**EXERCISE BRIEF**
Give the number of lines in the data that hold the string "begin". Nothing else is needed.

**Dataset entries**
====

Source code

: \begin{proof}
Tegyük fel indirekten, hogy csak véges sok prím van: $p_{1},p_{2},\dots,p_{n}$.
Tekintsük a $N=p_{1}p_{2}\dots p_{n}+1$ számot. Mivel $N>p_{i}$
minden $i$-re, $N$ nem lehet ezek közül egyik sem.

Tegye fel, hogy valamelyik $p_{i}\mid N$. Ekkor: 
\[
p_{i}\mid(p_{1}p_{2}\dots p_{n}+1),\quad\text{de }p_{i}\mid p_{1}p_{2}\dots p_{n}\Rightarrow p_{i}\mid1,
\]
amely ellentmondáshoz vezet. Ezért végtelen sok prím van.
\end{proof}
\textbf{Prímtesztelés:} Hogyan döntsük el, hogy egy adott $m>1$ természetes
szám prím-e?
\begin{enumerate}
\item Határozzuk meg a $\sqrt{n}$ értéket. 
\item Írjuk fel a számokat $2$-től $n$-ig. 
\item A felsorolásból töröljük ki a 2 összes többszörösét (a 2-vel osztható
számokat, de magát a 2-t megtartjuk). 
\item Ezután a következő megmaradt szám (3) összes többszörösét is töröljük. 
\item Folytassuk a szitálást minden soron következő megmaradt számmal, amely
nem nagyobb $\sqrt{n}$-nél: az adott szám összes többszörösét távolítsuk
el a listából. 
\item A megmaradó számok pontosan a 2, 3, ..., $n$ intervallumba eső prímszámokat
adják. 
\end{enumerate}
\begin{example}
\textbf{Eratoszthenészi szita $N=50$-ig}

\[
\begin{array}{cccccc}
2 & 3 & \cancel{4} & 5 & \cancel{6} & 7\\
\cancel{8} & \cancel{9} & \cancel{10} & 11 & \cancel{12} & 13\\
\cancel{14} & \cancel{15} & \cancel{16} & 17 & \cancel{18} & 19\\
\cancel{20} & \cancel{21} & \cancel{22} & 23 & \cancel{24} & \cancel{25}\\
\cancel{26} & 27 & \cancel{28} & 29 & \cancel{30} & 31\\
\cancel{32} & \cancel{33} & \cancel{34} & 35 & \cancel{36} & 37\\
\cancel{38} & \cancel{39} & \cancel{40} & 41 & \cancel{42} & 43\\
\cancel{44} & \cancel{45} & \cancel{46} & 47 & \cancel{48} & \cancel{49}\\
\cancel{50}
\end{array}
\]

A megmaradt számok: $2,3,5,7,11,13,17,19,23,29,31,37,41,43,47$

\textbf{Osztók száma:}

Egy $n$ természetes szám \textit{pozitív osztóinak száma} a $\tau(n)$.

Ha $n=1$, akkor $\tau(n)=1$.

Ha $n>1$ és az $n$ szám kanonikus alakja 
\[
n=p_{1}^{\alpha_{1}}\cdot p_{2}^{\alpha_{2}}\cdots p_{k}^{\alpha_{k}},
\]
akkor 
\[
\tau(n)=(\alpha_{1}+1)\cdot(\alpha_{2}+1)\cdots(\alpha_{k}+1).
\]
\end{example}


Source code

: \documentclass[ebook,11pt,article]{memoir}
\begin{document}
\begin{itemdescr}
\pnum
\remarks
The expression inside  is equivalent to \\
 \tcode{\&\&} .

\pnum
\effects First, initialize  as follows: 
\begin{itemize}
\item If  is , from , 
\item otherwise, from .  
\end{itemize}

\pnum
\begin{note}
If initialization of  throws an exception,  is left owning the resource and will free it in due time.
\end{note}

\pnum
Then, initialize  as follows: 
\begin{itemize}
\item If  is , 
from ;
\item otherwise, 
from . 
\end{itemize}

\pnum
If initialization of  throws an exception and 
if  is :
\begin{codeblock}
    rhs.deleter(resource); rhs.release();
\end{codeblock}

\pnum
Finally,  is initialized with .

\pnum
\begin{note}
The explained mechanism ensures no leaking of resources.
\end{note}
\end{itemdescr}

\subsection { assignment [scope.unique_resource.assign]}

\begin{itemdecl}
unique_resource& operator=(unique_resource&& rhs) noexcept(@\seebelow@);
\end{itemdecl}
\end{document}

====

**WRITTEN RESPONSE**
12